Using GIS technology, I was able to track the decreasing deer population in my area, which was once on the rise, but is now diminishing. Local scientists are trying to find out why but have been distracted by the rise of wild turkeys in the inner city. Another popular source of information, OpenStreetMap has been helpful to scientists and students who may share a common interest in nature and tracking ecosystem development.
As a living and breathing source of data, you too can be a contributor to geo community portals. Sharing your collected data and maps may be more valuable than you realize. And on top of that, the next time the census comes around, remember to complete your updates and be counted so you may become the geo clue that helps save the lives of tomorrow.

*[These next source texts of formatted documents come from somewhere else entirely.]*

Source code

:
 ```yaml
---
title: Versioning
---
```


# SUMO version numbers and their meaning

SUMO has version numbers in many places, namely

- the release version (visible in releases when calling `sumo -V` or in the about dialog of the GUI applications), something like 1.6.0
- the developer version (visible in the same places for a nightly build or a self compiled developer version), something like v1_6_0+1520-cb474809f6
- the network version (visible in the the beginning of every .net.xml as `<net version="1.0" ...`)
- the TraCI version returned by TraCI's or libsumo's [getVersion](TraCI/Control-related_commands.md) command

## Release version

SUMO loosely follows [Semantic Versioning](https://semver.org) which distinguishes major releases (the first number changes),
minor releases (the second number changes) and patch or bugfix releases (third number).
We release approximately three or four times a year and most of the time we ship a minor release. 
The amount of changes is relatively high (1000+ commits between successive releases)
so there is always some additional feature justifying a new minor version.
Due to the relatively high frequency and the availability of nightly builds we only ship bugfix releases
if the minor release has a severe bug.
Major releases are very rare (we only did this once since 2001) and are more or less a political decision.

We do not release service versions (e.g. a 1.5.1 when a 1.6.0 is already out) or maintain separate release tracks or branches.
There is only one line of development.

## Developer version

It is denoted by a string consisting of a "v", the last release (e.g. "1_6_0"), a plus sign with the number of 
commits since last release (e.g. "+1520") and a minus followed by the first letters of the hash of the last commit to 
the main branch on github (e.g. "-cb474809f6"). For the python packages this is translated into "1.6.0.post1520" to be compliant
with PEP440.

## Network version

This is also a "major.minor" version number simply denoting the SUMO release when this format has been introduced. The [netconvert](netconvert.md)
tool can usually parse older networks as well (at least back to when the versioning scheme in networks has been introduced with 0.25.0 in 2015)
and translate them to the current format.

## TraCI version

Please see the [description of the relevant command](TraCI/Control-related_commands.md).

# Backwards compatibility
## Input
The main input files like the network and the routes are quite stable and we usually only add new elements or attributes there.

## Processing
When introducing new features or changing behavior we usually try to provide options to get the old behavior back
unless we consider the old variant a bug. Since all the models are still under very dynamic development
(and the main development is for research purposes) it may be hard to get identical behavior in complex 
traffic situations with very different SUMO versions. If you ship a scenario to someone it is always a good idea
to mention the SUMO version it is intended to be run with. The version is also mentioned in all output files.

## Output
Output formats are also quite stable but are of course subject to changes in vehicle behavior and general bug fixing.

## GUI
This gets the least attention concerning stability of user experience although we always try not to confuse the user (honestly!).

Geospatial data plays a crucial role in understanding people, population, and their characteristics across various industries. By leveraging collection sources, data storage, and data access, valuable insights can be gained to make informed decisions and plan for the future. Whether it is tracking wildlife populations, analyzing medical trends, or solving global problems, geospatial data offers endless possibilities. With the use of the right software for you, accessing and analyzing geo data has become easier than ever.
By engaging with the geospatial community and sharing our own data, we can contribute to the advancement of this powerful tool. So, let's continue to explore the possibilities of geospatial data and unlock even more insights to shape a better future.